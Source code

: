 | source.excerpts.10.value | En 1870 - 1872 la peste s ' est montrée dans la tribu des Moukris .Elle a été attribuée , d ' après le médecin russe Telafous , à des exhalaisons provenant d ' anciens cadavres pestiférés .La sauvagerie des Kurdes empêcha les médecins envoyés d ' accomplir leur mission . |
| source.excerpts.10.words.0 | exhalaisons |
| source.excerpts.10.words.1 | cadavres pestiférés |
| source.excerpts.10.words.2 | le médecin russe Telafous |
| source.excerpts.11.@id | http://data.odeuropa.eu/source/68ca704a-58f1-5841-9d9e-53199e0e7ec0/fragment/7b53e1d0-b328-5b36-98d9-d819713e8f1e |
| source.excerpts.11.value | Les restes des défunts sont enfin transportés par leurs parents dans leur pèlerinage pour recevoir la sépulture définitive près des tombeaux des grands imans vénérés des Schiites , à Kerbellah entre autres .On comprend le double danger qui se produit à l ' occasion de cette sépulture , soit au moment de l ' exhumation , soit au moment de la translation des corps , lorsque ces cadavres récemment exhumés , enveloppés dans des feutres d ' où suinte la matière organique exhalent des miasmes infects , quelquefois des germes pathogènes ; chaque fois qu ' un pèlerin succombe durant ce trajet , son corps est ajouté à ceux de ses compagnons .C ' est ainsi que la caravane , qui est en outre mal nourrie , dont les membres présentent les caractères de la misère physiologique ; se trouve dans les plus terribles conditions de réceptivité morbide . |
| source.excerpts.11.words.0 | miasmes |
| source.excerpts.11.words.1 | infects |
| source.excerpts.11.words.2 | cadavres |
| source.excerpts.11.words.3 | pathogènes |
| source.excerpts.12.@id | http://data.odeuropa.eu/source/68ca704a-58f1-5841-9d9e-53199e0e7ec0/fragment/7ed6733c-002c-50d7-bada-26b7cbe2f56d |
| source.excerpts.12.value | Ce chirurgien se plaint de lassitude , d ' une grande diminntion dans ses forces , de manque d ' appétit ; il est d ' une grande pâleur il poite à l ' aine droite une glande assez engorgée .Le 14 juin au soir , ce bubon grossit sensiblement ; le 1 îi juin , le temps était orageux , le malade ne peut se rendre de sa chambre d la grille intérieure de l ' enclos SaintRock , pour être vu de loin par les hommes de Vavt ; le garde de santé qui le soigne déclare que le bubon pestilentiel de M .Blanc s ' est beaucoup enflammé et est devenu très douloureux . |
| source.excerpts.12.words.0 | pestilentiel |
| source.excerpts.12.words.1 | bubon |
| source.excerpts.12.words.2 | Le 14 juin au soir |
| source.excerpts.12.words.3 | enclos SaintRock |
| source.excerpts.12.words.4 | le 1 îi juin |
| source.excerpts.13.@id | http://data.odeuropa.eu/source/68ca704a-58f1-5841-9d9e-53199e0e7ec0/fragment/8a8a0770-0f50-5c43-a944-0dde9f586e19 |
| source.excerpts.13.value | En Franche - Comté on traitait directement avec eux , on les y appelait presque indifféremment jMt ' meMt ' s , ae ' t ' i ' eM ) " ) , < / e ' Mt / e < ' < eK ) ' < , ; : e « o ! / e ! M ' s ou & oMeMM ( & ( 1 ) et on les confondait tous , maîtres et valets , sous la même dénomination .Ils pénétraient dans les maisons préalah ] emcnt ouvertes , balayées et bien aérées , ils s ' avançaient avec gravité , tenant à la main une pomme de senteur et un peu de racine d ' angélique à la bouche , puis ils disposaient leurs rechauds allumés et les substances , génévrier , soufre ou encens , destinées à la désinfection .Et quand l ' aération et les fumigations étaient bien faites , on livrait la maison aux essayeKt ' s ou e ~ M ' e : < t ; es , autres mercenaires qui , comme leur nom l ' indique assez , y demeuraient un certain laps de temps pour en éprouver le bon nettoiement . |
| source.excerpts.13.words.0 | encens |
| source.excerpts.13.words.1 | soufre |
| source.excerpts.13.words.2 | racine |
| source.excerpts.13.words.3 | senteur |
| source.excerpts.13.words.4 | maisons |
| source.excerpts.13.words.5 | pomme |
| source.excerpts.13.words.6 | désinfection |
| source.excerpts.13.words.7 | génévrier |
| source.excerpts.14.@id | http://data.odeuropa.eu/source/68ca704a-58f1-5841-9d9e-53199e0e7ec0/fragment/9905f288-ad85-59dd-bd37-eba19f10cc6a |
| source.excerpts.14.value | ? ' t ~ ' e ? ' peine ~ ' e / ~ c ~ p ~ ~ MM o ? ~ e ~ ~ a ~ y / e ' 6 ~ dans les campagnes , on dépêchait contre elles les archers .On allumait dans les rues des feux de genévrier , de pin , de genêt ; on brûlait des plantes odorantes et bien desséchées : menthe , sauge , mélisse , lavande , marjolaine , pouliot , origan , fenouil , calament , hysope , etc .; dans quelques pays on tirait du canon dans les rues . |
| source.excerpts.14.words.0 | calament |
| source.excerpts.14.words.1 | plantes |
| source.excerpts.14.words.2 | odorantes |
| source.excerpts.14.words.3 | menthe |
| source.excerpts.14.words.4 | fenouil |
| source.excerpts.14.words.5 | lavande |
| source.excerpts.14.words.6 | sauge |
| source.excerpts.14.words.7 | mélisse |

----------------

- **WORK INSTRUCTION**: Word for word, write out the data.

- **EXPECTED ANSWER**:
Source code

: | source.excerpts.10.value | En 1870 - 1872 la peste s ' est montrée dans la tribu des Moukris .Elle a été attribuée , d ' après le médecin russe Telafous , à des exhalaisons provenant d ' anciens cadavres pestiférés .La sauvagerie des Kurdes empêcha les médecins envoyés d ' accomplir leur mission . |
| source.excerpts.10.words.0 | exhalaisons |
| source.excerpts.10.words.1 | cadavres pestiférés |
| source.excerpts.10.words.2 | le médecin russe Telafous |
| source.excerpts.11.@id | http://data.odeuropa.eu/source/68ca704a-58f1-5841-9d9e-53199e0e7ec0/fragment/7b53e1d0-b328-5b36-98d9-d819713e8f1e |
| source.excerpts.11.value | Les restes des défunts sont enfin transportés par leurs parents dans leur pèlerinage pour recevoir la sépulture définitive près des tombeaux des grands imans vénérés des Schiites , à Kerbellah entre autres .On comprend le double danger qui se produit à l ' occasion de cette sépulture , soit au moment de l ' exhumation , soit au moment de la translation des corps , lorsque ces cadavres récemment exhumés , enveloppés dans des feutres d ' où suinte la matière organique exhalent des miasmes infects , quelquefois des germes pathogènes ; chaque fois qu ' un pèlerin succombe durant ce trajet , son corps est ajouté à ceux de ses compagnons .C ' est ainsi que la caravane , qui est en outre mal nourrie , dont les membres présentent les caractères de la misère physiologique ; se trouve dans les plus terribles conditions de réceptivité morbide . |
| source.excerpts.11.words.0 | miasmes |
| source.excerpts.11.words.1 | infects |
| source.excerpts.11.words.2 | cadavres |
| source.excerpts.11.words.3 | pathogènes |
| source.excerpts.12.@id | http://data.odeuropa.eu/source/68ca704a-58f1-5841-9d9e-53199e0e7ec0/fragment/7ed6733c-002c-50d7-bada-26b7cbe2f56d |
| source.excerpts.12.value | Ce chirurgien se plaint de lassitude , d ' une grande diminntion dans ses forces , de manque d ' appétit ; il est d ' une grande pâleur il poite à l ' aine droite une glande assez engorgée .Le 14 juin au soir , ce bubon grossit sensiblement ; le 1 îi juin , le temps était orageux , le malade ne peut se rendre de sa chambre d la grille intérieure de l ' enclos SaintRock , pour être vu de loin par les hommes de Vavt ; le garde de santé qui le soigne déclare que le bubon pestilentiel de M .Blanc s ' est beaucoup enflammé et est devenu très douloureux . |
| source.excerpts.12.words.0 | pestilentiel |
| source.excerpts.12.words.1 | bubon |
| source.excerpts.12.words.2 | Le 14 juin au soir |
| source.excerpts.12.words.3 | enclos SaintRock |
| source.excerpts.12.words.4 | le 1 îi juin |
| source.excerpts.13.@id | http://data.odeuropa.eu/source/68ca704a-58f1-5841-9d9e-53199e0e7ec0/fragment/8a8a0770-0f50-5c43-a944-0dde9f586e19 |
| source.excerpts.13.value | En Franche - Comté on traitait directement avec eux , on les y appelait presque indifféremment jMt ' meMt ' s , ae ' t ' i ' eM ) " ) , < / e ' Mt / e < ' < eK ) ' < , ; : e « o ! / e ! M ' s ou & oMeMM ( & ( 1 ) et on les confondait tous , maîtres et valets , sous la même dénomination .Ils pénétraient dans les maisons préalah ] emcnt ouvertes , balayées et bien aérées , ils s ' avançaient avec gravité , tenant à la main une pomme de senteur et un peu de racine d ' angélique à la bouche , puis ils disposaient leurs rechauds allumés et les substances , génévrier , soufre ou encens , destinées à la désinfection .Et quand l ' aération et les fumigations étaient bien faites , on livrait la maison aux essayeKt ' s ou e ~ M ' e : < t ; es , autres mercenaires qui , comme leur nom l ' indique assez , y demeuraient un certain laps de temps pour en éprouver le bon nettoiement . |
| source.excerpts.13.words.0 | encens |
| source.excerpts.13.words.1 | soufre |
| source.excerpts.13.words.2 | racine |
| source.excerpts.13.words.3 | senteur |
| source.excerpts.13.words.4 | maisons |
| source.excerpts.13.words.5 | pomme |
| source.excerpts.13.words.6 | désinfection |
| source.excerpts.13.words.7 | génévrier |
| source.excerpts.14.@id | http://data.odeuropa.eu/source/68ca704a-58f1-5841-9d9e-53199e0e7ec0/fragment/9905f288-ad85-59dd-bd37-eba19f10cc6a |
| source.excerpts.14.value | ? ' t ~ ' e ? ' peine ~ ' e / ~ c ~ p ~ ~ MM o ? ~ e ~ ~ a ~ y / e ' 6 ~ dans les campagnes , on dépêchait contre elles les archers .On allumait dans les rues des feux de genévrier , de pin , de genêt ; on brûlait des plantes odorantes et bien desséchées : menthe , sauge , mélisse , lavande , marjolaine , pouliot , origan , fenouil , calament , hysope , etc .; dans quelques pays on tirait du canon dans les rues . |
| source.excerpts.14.words.0 | calament |
| source.excerpts.14.words.1 | plantes |
| source.excerpts.14.words.2 | odorantes |
| source.excerpts.14.words.3 | menthe |
| source.excerpts.14.words.4 | fenouil |
| source.excerpts.14.words.5 | lavande |
| source.excerpts.14.words.6 | sauge |
| source.excerpts.14.words.7 | mélisse |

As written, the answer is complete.